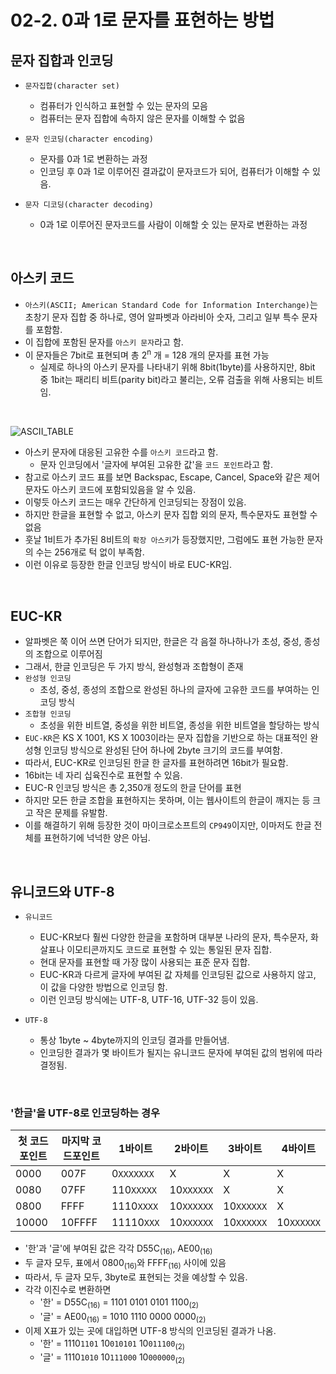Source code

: # 02-2. 0과 1로 문자를 표현하는 방법

## 문자 집합과 인코딩

- `문자집합(character set)`
    - 컴퓨터가 인식하고 표현할 수 있는 문자의 모음
    - 컴퓨터는 문자 집합에 속하지 않은 문자를 이해할 수 없음

- `문자 인코딩(character encoding)`
    - 문자를 0과 1로 변환하는 과정
    - 인코딩 후 0과 1로 이루어진 결과값이 문자코드가 되어, 컴퓨터가 이해할 수 있음.

- `문자 디코딩(character decoding)`
    - 0과 1로 이루어진 문자코드를 사람이 이해할 숫 있는 문자로 변환하는 과정

<br/>

## 아스키 코드

- `아스키(ASCII; American Standard Code for Information Interchange)`는 초창기 문자 집합 중 하나로, 영어 알파벳과 아라비아 숫자, 그리고 일부 특수 문자를 포함함.
- 이 집합에 포함된 문자를 `아스키 문자`라고 함.
- 이 문자들은 7bit로 표현되며 총 2<sup>n</sup> 개 = 128 개의 문자를 표현 가능
    - 실제로 하나의 아스키 문자를 나타내기 위해 8bit(1byte)를 사용하지만, 8bit 중 1bit는 패리티 비트(parity bit)라고 불리는, 오류 검출을 위해 사용되는 비트임.

<br/>

![ASCII_TABLE](https://img1.daumcdn.net/thumb/R1280x0/?scode=mtistory2&fname=https%3A%2F%2Fblog.kakaocdn.net%2Fdn%2FqOPNt%2FbtrAdcY26CF%2FKsn1qKzUqEaCql1Cbk6GG0%2Fimg.png)

- 아스키 문자에 대응된 고유한 수를 `아스키 코드`라고 함.
    - 문자 인코딩에서 '글자에 부여된 고유한 값'을 `코드 포인트`라고 함.
- 참고로 아스키 코드 표를 보면 Backspac, Escape, Cancel, Space와 같은 제어 문자도 아스키 코드에 포함되있음을 알 수 있음.
- 이렇듯 아스키 코드는 매우 간단하게 인코딩되는 장점이 있음.
- 하지만 한글을 표현할 수 없고, 아스키 문자 집합 외의 문자, 특수문자도 표현할 수 없음
- 훗날 1비트가 추가된 8비트의 `확장 아스키`가 등장했지만, 그럼에도 표현 가능한 문자의 수는 256개로 턱 없이 부족함.
- 이런 이유로 등장한 한글 인코딩 방식이 바로 EUC-KR임.

<br/>

## EUC-KR

- 알파벳은 쭉 이어 쓰면 단어가 되지만, 한글은 각 음절 하나하나가 초성, 중성, 종성의 조합으로 이루어짐
- 그래서, 한글 인코딩은 두 가지 방식, 완성형과 조합형이 존재
- `완성형 인코딩`
    - 초성, 중성, 종성의 조합으로 완성된 하나의 글자에 고유한 코드를 부여하는 인코딩 방식
- `조합형 인코딩`
    - 초성을 위한 비트열, 중성을 위한 비트열, 종성을 위한 비트열을 할당하는 방식
- `EUC-KR`은 KS X 1001, KS X 1003이라는 문자 집합을 기반으로 하는 대표적인 완성형 인코딩 방식으로 완성된 단어 하나에 2byte 크기의 코드를 부여함.
- 따라서, EUC-KR로 인코딩된 한글 한 글자를 표현하려면 16bit가 필요함.
- 16bit는 네 자리 십육진수로 표현할 수 있음.
- EUC-R 인코딩 방식은 총 2,350개 정도의 한글 단어를 표현
- 하지만 모든 한글 조합을 표현하지는 못하며, 이는 웹사이트의 한글이 깨지는 등 크고 작은 문제를 유발함.
- 이를 해결하기 위해 등장한 것이 마이크로소프트의 `CP949`이지만, 이마저도 한글 전체를 표현하기에 넉넉한 양은 아님.

<br/>

## 유니코드와 UTF-8

- `유니코드`
    - EUC-KR보다 훨씬 다양한 한글을 포함하며 대부분 나라의 문자, 특수문자, 화살표나 이모티콘까지도 코드로 표현할 수 있는 통일된 문자 집합.
    - 현대 문자를 표현할 때 가장 많이 사용되는 표준 문자 집합.
    - EUC-KR과 다르게 글자에 부여된 값 자체를 인코딩된 값으로 사용하지 않고, 이 값을 다양한 방법으로 인코딩 함.
    - 이런 인코딩 방식에는 UTF-8, UTF-16, UTF-32 등이 있음.

- `UTF-8`
    - 통상 1byte ~ 4byte까지의 인코딩 결과를 만들어냄.
    - 인코딩한 결과가 몇 바이트가 될지는 유니코드 문자에 부여된 값의 범위에 따라 결정됨.

<br/>

### '한글'을 UTF-8로 인코딩하는 경우

|첫 코드 포인트|마지막 코드포인트|1바이트|2바이트|3바이트|4바이트|
|-|-|-|-|-|-|
|0000|007F|0`XXXXXXX`|X|X|X|
|0080|07FF|110`XXXXX`|10`XXXXXX`|X|X|
|0800|FFFF|1110`XXXX`|10`XXXXXX`|10`XXXXXX`|X|
|10000|10FFFF|11110`XXX`|10`XXXXXX`|10`XXXXXX`|10`XXXXXX`|

- '한'과 '글'에 부여된 값은 각각 D55C<sub>(16)</sub>, AE00<sub>(16)</sub>
- 두 글자 모두, 표에서 0800<sub>(16)</sub>와 FFFF<sub>(16)</sub> 사이에 있음
- 따라서, 두 글자 모두, 3byte로 표현되는 것을 예상할 수 있음.
- 각각 이진수로 변환하면
    - '한' = D55C<sub>(16)</sub> = 1101 0101 0101 1100<sub>(2)</sub>
    - '글' = AE00<sub>(16)</sub> = 1010 1110 0000 0000<sub>(2)</sub>
- 이제 X표가 있는 곳에 대입하면 UTF-8 방식의 인코딩된 결과가 나옴.
    - '한' = 1110`1101` 10`010101` 10`011100`<sub>(2)</sub>
    - '글' = 1110`1010` 10`111000` 10`000000`<sub>(2)</sub>
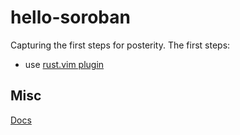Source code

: # hello-soroban
Capturing the first steps for posterity. The first steps:

- use [rust.vim plugin](https://github.com/rust-lang/rust.vim)

## Misc

[Docs](https://soroban.stellar.org/docs/)
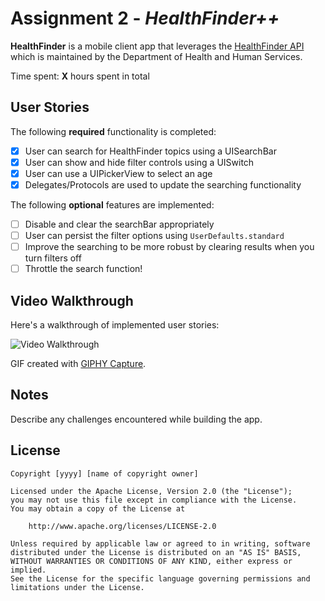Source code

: # Assignment 2 - *HealthFinder++*

**HealthFinder** is a mobile client app that leverages the [HealthFinder API](https://healthfinder.gov/Developer/How_to_Use.aspx#) which is maintained by the Department of Health and Human Services.

Time spent: **X** hours spent in total

## User Stories

The following **required** functionality is completed:

- [X] User can search for HealthFinder topics using a UISearchBar
- [X] User can show and hide filter controls using a UISwitch
- [X] User can use a UIPickerView to select an age
- [X] Delegates/Protocols are used to update the searching functionality

The following **optional** features are implemented:
- [ ] Disable and clear the searchBar appropriately
- [ ] User can persist the filter options using `UserDefaults.standard`
- [ ] Improve the searching to be more robust by clearing results when you turn filters off
- [ ] Throttle the search function!

## Video Walkthrough

Here's a walkthrough of implemented user stories:

<img src='your-local-link-to-gif' title='Video Walkthrough' width='' alt='Video Walkthrough' />

GIF created with [GIPHY Capture](https://itunes.apple.com/us/app/gifgrabber/id668208984?mt=12).

## Notes

Describe any challenges encountered while building the app.

## License

    Copyright [yyyy] [name of copyright owner]

    Licensed under the Apache License, Version 2.0 (the "License");
    you may not use this file except in compliance with the License.
    You may obtain a copy of the License at

        http://www.apache.org/licenses/LICENSE-2.0

    Unless required by applicable law or agreed to in writing, software
    distributed under the License is distributed on an "AS IS" BASIS,
    WITHOUT WARRANTIES OR CONDITIONS OF ANY KIND, either express or implied.
    See the License for the specific language governing permissions and
    limitations under the License.
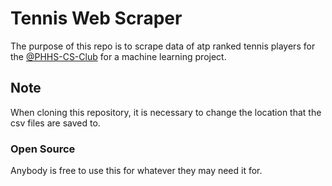 # Tennis Web Scraper
The purpose of this repo is to scrape data of atp ranked tennis players for the 
[@PHHS-CS-Club](https://github.com/PHHS-CS-Club) for a machine learning project.

## Note
When cloning this repository, it is necessary to change the location that the csv files are saved to.

### Open Source
Anybody is free to use this for whatever they may need it for.
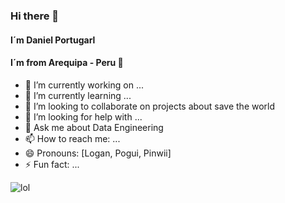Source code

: ### Hi there 🚀 
#### I´m Daniel Portugarl
#### I´m from Arequipa - Peru  🌋 


- 🔭 I’m currently working on ...
- 🌱 I’m currently learning ...
- 👯 I’m looking to collaborate on projects about save the world
- 🤔 I’m looking for help with ...
- 💬 Ask me about Data Engineering 
- 📫 How to reach me: ...
- 😄 Pronouns: [Logan, Pogui, Pinwii]
- ⚡ Fun fact: ...

![lol](https://user-images.githubusercontent.com/7544049/102917172-b931fc80-4452-11eb-9840-108edd261e7c.jpg)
=-=-=-=-=
Copy out only the lines of the records above from the one with "- 이 집합에 포함된" through the one with "- 통상 1byte ~ 4byte까지의 인코딩 결과를 만들어냄.", exactly as they stand, both included.

- 이 집합에 포함된 문자를 `아스키 문자`라고 함.
- 이 문자들은 7bit로 표현되며 총 2<sup>n</sup> 개 = 128 개의 문자를 표현 가능
    - 실제로 하나의 아스키 문자를 나타내기 위해 8bit(1byte)를 사용하지만, 8bit 중 1bit는 패리티 비트(parity bit)라고 불리는, 오류 검출을 위해 사용되는 비트임.

<br/>

![ASCII_TABLE](https://img1.daumcdn.net/thumb/R1280x0/?scode=mtistory2&fname=https%3A%2F%2Fblog.kakaocdn.net%2Fdn%2FqOPNt%2FbtrAdcY26CF%2FKsn1qKzUqEaCql1Cbk6GG0%2Fimg.png)

- 아스키 문자에 대응된 고유한 수를 `아스키 코드`라고 함.
    - 문자 인코딩에서 '글자에 부여된 고유한 값'을 `코드 포인트`라고 함.
- 참고로 아스키 코드 표를 보면 Backspac, Escape, Cancel, Space와 같은 제어 문자도 아스키 코드에 포함되있음을 알 수 있음.
- 이렇듯 아스키 코드는 매우 간단하게 인코딩되는 장점이 있음.
- 하지만 한글을 표현할 수 없고, 아스키 문자 집합 외의 문자, 특수문자도 표현할 수 없음
- 훗날 1비트가 추가된 8비트의 `확장 아스키`가 등장했지만, 그럼에도 표현 가능한 문자의 수는 256개로 턱 없이 부족함.
- 이런 이유로 등장한 한글 인코딩 방식이 바로 EUC-KR임.

<br/>

## EUC-KR

- 알파벳은 쭉 이어 쓰면 단어가 되지만, 한글은 각 음절 하나하나가 초성, 중성, 종성의 조합으로 이루어짐
- 그래서, 한글 인코딩은 두 가지 방식, 완성형과 조합형이 존재
- `완성형 인코딩`
    - 초성, 중성, 종성의 조합으로 완성된 하나의 글자에 고유한 코드를 부여하는 인코딩 방식
- `조합형 인코딩`
    - 초성을 위한 비트열, 중성을 위한 비트열, 종성을 위한 비트열을 할당하는 방식
- `EUC-KR`은 KS X 1001, KS X 1003이라는 문자 집합을 기반으로 하는 대표적인 완성형 인코딩 방식으로 완성된 단어 하나에 2byte 크기의 코드를 부여함.
- 따라서, EUC-KR로 인코딩된 한글 한 글자를 표현하려면 16bit가 필요함.
- 16bit는 네 자리 십육진수로 표현할 수 있음.
- EUC-R 인코딩 방식은 총 2,350개 정도의 한글 단어를 표현
- 하지만 모든 한글 조합을 표현하지는 못하며, 이는 웹사이트의 한글이 깨지는 등 크고 작은 문제를 유발함.
- 이를 해결하기 위해 등장한 것이 마이크로소프트의 `CP949`이지만, 이마저도 한글 전체를 표현하기에 넉넉한 양은 아님.

<br/>

## 유니코드와 UTF-8

- `유니코드`
    - EUC-KR보다 훨씬 다양한 한글을 포함하며 대부분 나라의 문자, 특수문자, 화살표나 이모티콘까지도 코드로 표현할 수 있는 통일된 문자 집합.
    - 현대 문자를 표현할 때 가장 많이 사용되는 표준 문자 집합.
    - EUC-KR과 다르게 글자에 부여된 값 자체를 인코딩된 값으로 사용하지 않고, 이 값을 다양한 방법으로 인코딩 함.
    - 이런 인코딩 방식에는 UTF-8, UTF-16, UTF-32 등이 있음.

- `UTF-8`
    - 통상 1byte ~ 4byte까지의 인코딩 결과를 만들어냄.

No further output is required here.